Content starts

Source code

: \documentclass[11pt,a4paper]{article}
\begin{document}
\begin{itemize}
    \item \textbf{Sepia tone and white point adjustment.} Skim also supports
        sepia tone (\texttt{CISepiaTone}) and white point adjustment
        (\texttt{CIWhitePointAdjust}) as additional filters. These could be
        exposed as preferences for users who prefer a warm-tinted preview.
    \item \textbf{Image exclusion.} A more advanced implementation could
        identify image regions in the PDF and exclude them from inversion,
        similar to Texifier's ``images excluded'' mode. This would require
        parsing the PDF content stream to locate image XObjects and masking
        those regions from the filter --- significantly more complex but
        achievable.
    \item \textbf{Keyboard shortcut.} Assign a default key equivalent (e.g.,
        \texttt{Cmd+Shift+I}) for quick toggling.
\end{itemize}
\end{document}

Content ends
Content starts

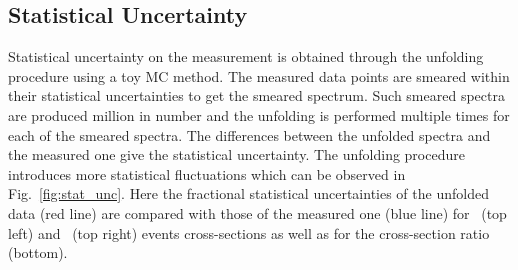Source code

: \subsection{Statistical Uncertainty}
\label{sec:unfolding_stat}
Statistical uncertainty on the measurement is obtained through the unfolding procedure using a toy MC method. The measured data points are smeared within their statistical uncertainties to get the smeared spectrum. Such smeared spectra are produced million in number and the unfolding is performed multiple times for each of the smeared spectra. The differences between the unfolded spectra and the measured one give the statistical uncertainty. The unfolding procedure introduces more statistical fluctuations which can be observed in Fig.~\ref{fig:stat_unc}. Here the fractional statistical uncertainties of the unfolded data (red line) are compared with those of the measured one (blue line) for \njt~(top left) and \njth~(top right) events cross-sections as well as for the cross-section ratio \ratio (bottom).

Content ends

• **Work order**: Your answer should be a single number: how many lines of the listing hold the string "could".

• **Reply to the task**: 2